- **What to do**
Every record must be given again word for word; no picture belongs in the copy.
-------
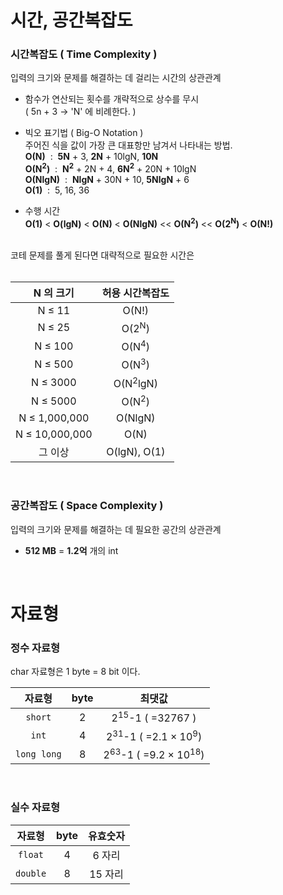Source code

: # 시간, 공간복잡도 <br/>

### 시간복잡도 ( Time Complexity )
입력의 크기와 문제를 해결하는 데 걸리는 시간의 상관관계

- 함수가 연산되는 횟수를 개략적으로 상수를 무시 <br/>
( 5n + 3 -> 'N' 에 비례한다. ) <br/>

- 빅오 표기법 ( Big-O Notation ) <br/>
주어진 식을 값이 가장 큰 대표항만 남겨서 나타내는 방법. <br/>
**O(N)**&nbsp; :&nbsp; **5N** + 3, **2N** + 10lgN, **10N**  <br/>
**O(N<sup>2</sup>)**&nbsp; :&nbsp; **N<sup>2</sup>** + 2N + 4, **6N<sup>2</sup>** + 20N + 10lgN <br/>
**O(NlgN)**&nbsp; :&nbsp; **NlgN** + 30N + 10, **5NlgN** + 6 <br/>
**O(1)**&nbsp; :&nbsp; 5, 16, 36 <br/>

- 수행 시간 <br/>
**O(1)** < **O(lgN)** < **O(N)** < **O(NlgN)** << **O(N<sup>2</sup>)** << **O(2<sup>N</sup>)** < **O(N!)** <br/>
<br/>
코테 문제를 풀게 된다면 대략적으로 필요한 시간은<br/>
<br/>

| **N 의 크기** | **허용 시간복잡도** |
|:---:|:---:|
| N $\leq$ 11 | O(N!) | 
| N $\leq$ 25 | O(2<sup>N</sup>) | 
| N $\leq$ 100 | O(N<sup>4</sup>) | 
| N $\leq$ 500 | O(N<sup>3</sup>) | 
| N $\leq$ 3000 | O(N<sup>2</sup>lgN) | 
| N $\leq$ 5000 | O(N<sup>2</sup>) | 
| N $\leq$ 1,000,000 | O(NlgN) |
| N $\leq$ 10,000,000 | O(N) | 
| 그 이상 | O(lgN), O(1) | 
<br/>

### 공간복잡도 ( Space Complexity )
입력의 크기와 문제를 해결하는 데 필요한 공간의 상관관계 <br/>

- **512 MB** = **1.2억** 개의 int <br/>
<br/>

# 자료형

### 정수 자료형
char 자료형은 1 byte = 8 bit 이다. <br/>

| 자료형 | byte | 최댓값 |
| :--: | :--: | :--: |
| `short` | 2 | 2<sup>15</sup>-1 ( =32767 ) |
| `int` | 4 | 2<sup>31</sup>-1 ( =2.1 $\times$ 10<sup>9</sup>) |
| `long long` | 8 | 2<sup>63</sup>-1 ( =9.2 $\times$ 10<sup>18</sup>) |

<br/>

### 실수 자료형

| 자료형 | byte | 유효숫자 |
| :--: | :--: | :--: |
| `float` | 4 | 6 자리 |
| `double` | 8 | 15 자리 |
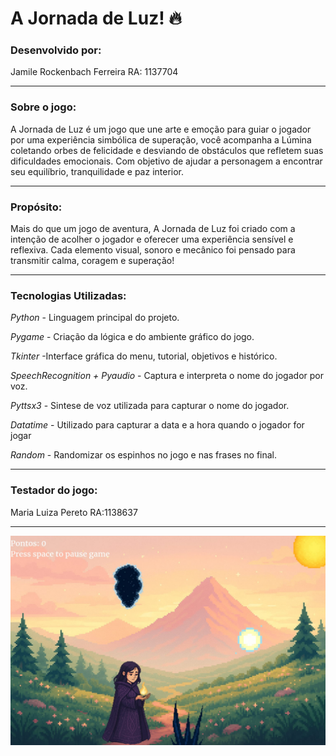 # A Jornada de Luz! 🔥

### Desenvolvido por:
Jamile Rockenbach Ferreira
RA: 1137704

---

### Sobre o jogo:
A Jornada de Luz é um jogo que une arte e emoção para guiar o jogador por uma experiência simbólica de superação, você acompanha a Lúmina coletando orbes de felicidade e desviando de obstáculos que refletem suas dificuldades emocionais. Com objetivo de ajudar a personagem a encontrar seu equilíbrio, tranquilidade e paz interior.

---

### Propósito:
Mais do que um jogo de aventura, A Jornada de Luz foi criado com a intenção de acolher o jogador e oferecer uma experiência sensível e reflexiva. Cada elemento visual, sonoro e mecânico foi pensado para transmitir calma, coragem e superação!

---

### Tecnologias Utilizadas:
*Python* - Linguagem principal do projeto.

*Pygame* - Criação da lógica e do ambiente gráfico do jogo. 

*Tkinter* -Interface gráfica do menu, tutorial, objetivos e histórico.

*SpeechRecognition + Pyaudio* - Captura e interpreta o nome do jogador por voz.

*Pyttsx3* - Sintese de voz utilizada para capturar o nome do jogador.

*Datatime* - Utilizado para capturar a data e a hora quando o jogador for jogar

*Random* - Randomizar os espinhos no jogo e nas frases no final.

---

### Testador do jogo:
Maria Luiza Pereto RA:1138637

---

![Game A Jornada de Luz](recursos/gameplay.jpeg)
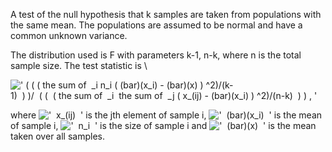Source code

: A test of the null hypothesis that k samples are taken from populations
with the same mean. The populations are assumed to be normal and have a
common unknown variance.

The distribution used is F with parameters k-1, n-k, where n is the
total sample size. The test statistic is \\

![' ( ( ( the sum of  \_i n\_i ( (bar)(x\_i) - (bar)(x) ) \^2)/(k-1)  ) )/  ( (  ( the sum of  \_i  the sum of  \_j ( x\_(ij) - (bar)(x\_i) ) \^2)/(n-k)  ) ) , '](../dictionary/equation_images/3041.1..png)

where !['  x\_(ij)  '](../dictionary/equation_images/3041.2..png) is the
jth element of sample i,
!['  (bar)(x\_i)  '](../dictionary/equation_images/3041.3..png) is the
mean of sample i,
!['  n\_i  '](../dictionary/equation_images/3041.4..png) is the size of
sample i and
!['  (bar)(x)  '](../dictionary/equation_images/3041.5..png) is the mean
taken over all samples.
-------
- **Your response**
Source code

: # 시간, 공간복잡도 <br/>

### 시간복잡도 ( Time Complexity )
입력의 크기와 문제를 해결하는 데 걸리는 시간의 상관관계

- 함수가 연산되는 횟수를 개략적으로 상수를 무시 <br/>
( 5n + 3 -> 'N' 에 비례한다. ) <br/>

- 빅오 표기법 ( Big-O Notation ) <br/>
주어진 식을 값이 가장 큰 대표항만 남겨서 나타내는 방법. <br/>
**O(N)**&nbsp; :&nbsp; **5N** + 3, **2N** + 10lgN, **10N**  <br/>
**O(N<sup>2</sup>)**&nbsp; :&nbsp; **N<sup>2</sup>** + 2N + 4, **6N<sup>2</sup>** + 20N + 10lgN <br/>
**O(NlgN)**&nbsp; :&nbsp; **NlgN** + 30N + 10, **5NlgN** + 6 <br/>
**O(1)**&nbsp; :&nbsp; 5, 16, 36 <br/>

- 수행 시간 <br/>
**O(1)** < **O(lgN)** < **O(N)** < **O(NlgN)** << **O(N<sup>2</sup>)** << **O(2<sup>N</sup>)** < **O(N!)** <br/>
<br/>
코테 문제를 풀게 된다면 대략적으로 필요한 시간은<br/>
<br/>

| **N 의 크기** | **허용 시간복잡도** |
|:---:|:---:|
| N $\leq$ 11 | O(N!) | 
| N $\leq$ 25 | O(2<sup>N</sup>) | 
| N $\leq$ 100 | O(N<sup>4</sup>) | 
| N $\leq$ 500 | O(N<sup>3</sup>) | 
| N $\leq$ 3000 | O(N<sup>2</sup>lgN) | 
| N $\leq$ 5000 | O(N<sup>2</sup>) | 
| N $\leq$ 1,000,000 | O(NlgN) |
| N $\leq$ 10,000,000 | O(N) | 
| 그 이상 | O(lgN), O(1) | 
<br/>

### 공간복잡도 ( Space Complexity )
입력의 크기와 문제를 해결하는 데 필요한 공간의 상관관계 <br/>

- **512 MB** = **1.2억** 개의 int <br/>
<br/>

# 자료형

### 정수 자료형
char 자료형은 1 byte = 8 bit 이다. <br/>

| 자료형 | byte | 최댓값 |
| :--: | :--: | :--: |
| `short` | 2 | 2<sup>15</sup>-1 ( =32767 ) |
| `int` | 4 | 2<sup>31</sup>-1 ( =2.1 $\times$ 10<sup>9</sup>) |
| `long long` | 8 | 2<sup>63</sup>-1 ( =9.2 $\times$ 10<sup>18</sup>) |

<br/>

### 실수 자료형

| 자료형 | byte | 유효숫자 |
| :--: | :--: | :--: |
| `float` | 4 | 6 자리 |
| `double` | 8 | 15 자리 |
 # A Jornada de Luz! 🔥

### Desenvolvido por:
Jamile Rockenbach Ferreira
RA: 1137704

---

### Sobre o jogo:
A Jornada de Luz é um jogo que une arte e emoção para guiar o jogador por uma experiência simbólica de superação, você acompanha a Lúmina coletando orbes de felicidade e desviando de obstáculos que refletem suas dificuldades emocionais. Com objetivo de ajudar a personagem a encontrar seu equilíbrio, tranquilidade e paz interior.

---

### Propósito:
Mais do que um jogo de aventura, A Jornada de Luz foi criado com a intenção de acolher o jogador e oferecer uma experiência sensível e reflexiva. Cada elemento visual, sonoro e mecânico foi pensado para transmitir calma, coragem e superação!

---

### Tecnologias Utilizadas:
*Python* - Linguagem principal do projeto.

*Pygame* - Criação da lógica e do ambiente gráfico do jogo. 

*Tkinter* -Interface gráfica do menu, tutorial, objetivos e histórico.

*SpeechRecognition + Pyaudio* - Captura e interpreta o nome do jogador por voz.

*Pyttsx3* - Sintese de voz utilizada para capturar o nome do jogador.

*Datatime* - Utilizado para capturar a data e a hora quando o jogador for jogar

*Random* - Randomizar os espinhos no jogo e nas frases no final.

---

### Testador do jogo:
Maria Luiza Pereto RA:1138637

---

![Game A Jornada de Luz](recursos/gameplay.jpeg)
Source code

: A test of the null hypothesis that k samples are taken from populations
with the same mean. The populations are assumed to be normal and have a
common unknown variance.

The distribution used is F with parameters k-1, n-k, where n is the
total sample size. The test statistic is \\

![' ( ( ( the sum of  \_i n\_i ( (bar)(x\_i) - (bar)(x) ) \^2)/(k-1)  ) )/  ( (  ( the sum of  \_i  the sum of  \_j ( x\_(ij) - (bar)(x\_i) ) \^2)/(n-k)  ) ) , '](../dictionary/equation_images/3041.1..png)

where !['  x\_(ij)  '](../dictionary/equation_images/3041.2..png) is the
jth element of sample i,
!['  (bar)(x\_i)  '](../dictionary/equation_images/3041.3..png) is the
mean of sample i,
!['  n\_i  '](../dictionary/equation_images/3041.4..png) is the size of
sample i and
!['  (bar)(x)  '](../dictionary/equation_images/3041.5..png) is the mean
taken over all samples.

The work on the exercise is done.